U-PA and c-MET mRNA expression is co-ordinately enhanced while hepatocyte growth factor mRNA is down-regulated in human hepatocellular carcinoma

Abstract

Hepatocyte growth factor/scatter factor (HGF/SF) is one of the most important humoral mediators of liver regeneration. It is potentially related to molecular mechanisms of hepatocarcinogenesis via a paracrine system involving its cellular receptor, c-met. In this study, the expression patterns of HGF and c-met were evidenced by multiplex RT-PCR in different specimens of human hepatic tissues (n = 71). A significant increase of c-met mRNA expression was detected in hepatitis (P = 0.001), cirrhosis (P = 0.006), and hepatocellular carcinoma (HCC) tissue (P = 0.003) compared with normal parenchyma and steatosis.
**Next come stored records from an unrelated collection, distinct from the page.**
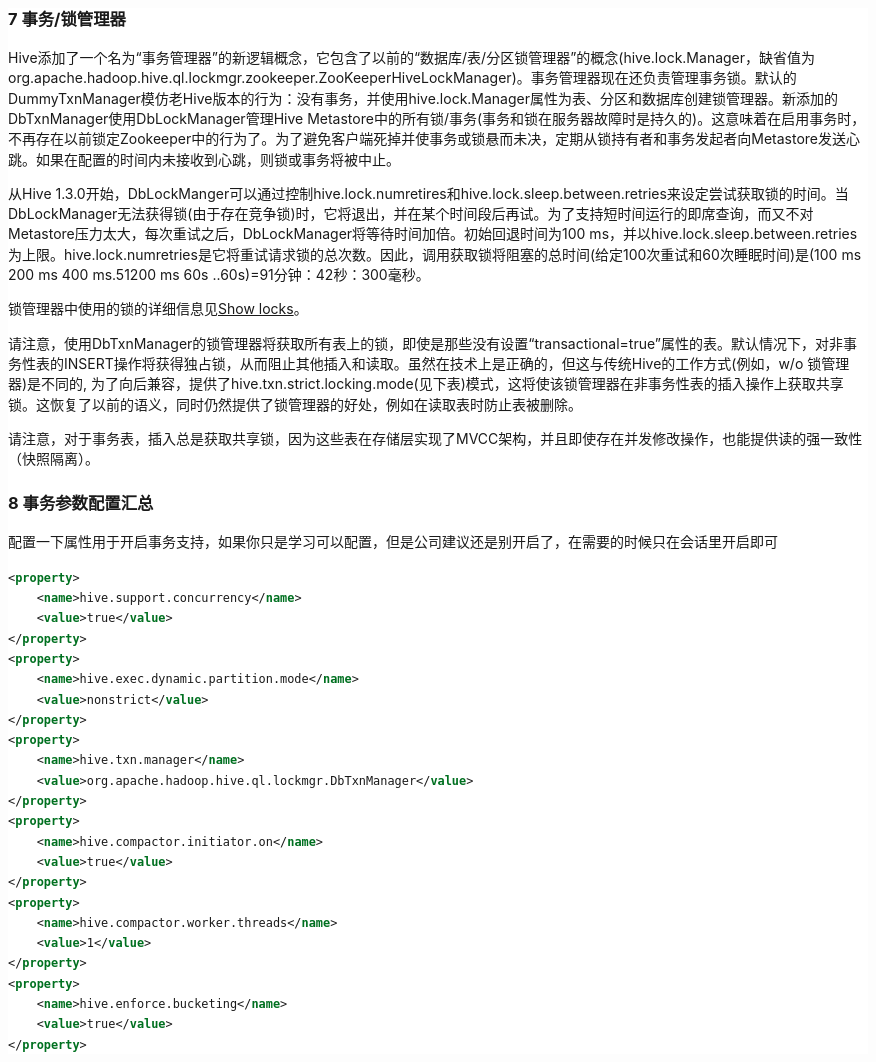 ### 7 事务/锁管理器

Hive添加了一个名为“事务管理器”的新逻辑概念，它包含了以前的“数据库/表/分区锁管理器”的概念(hive.lock.Manager，缺省值为org.apache.hadoop.hive.ql.lockmgr.zookeeper.ZooKeeperHiveLockManager)。事务管理器现在还负责管理事务锁。默认的DummyTxnManager模仿老Hive版本的行为：没有事务，并使用hive.lock.Manager属性为表、分区和数据库创建锁管理器。新添加的DbTxnManager使用DbLockManager管理Hive Metastore中的所有锁/事务(事务和锁在服务器故障时是持久的)。这意味着在启用事务时，不再存在以前锁定Zookeeper中的行为了。为了避免客户端死掉并使事务或锁悬而未决，定期从锁持有者和事务发起者向Metastore发送心跳。如果在配置的时间内未接收到心跳，则锁或事务将被中止。

从Hive 1.3.0开始，DbLockManger可以通过控制hive.lock.numretires和hive.lock.sleep.between.retries来设定尝试获取锁的时间。当DbLockManager无法获得锁(由于存在竞争锁)时，它将退出，并在某个时间段后再试。为了支持短时间运行的即席查询，而又不对Metastore压力太大，每次重试之后，DbLockManager将等待时间加倍。初始回退时间为100 ms，并以hive.lock.sleep.between.retries为上限。hive.lock.numretries是它将重试请求锁的总次数。因此，调用获取锁将阻塞的总时间(给定100次重试和60次睡眠时间)是(100 ms 200 ms 400 ms.51200 ms 60s ..60s)=91分钟：42秒：300毫秒。

锁管理器中使用的锁的详细信息见[Show locks](https://cwiki.apache.org/confluence/display/Hive/LanguageManual+DDL#LanguageManualDDL-ShowLocks)。

请注意，使用DbTxnManager的锁管理器将获取所有表上的锁，即使是那些没有设置“transactional=true”属性的表。默认情况下，对非事务性表的INSERT操作将获得独占锁，从而阻止其他插入和读取。虽然在技术上是正确的，但这与传统Hive的工作方式(例如，w/o 锁管理器)是不同的, 为了向后兼容，提供了hive.txn.strict.locking.mode(见下表)模式，这将使该锁管理器在非事务性表的插入操作上获取共享锁。这恢复了以前的语义，同时仍然提供了锁管理器的好处，例如在读取表时防止表被删除。

请注意，对于事务表，插入总是获取共享锁，因为这些表在存储层实现了MVCC架构，并且即使存在并发修改操作，也能提供读的强一致性（快照隔离）。



### 8 事务参数配置汇总

配置一下属性用于开启事务支持，如果你只是学习可以配置，但是公司建议还是别开启了，在需要的时候只在会话里开启即可

```xml
<property>
    <name>hive.support.concurrency</name>
    <value>true</value>
</property>
<property>
    <name>hive.exec.dynamic.partition.mode</name>
    <value>nonstrict</value>
</property>
<property>
    <name>hive.txn.manager</name>
    <value>org.apache.hadoop.hive.ql.lockmgr.DbTxnManager</value>
</property>
<property>
    <name>hive.compactor.initiator.on</name>
    <value>true</value>
</property>
<property>
    <name>hive.compactor.worker.threads</name>
    <value>1</value>
</property>
<property>
    <name>hive.enforce.bucketing</name>
    <value>true</value>
</property>
```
HGF mRNA expression was significantly higher only in hepatitis (P = 0.01). Over-expression of c-met mRNA and under-expression of HGF mRNA were detected in the HCCs compared with the corresponding peri-tumoral tissues. Neither HGF nor c-met expression was related to age, sex, tumor size, grading, presence of pseudocapsula, and proliferative activity of the malignant hepatocytes. A significant inverse correlation was found between c-met mRNA expression level and survival (in months) of patients (P = 0.007), as previously shown for urokinase-type plasminogen activator (u-PA) mRNA (P = 0.027). In addition, c-met mRNA expression was strictly associated with u-PA mRNA level in HCC samples (P = 0.001). These data show that a loss of balance concerning HGF, c-met, and u-PA mRNA expression occurs during hepatocarcinogenesis. Particularly, up-regulation of c-met and u-PA mRNA transcription appears to be coordinately regulated, and their levels of expression are inversely correlated with survival; they must therefore play an important role in the development and progression of human HCC and may also be relevant prognostic markers.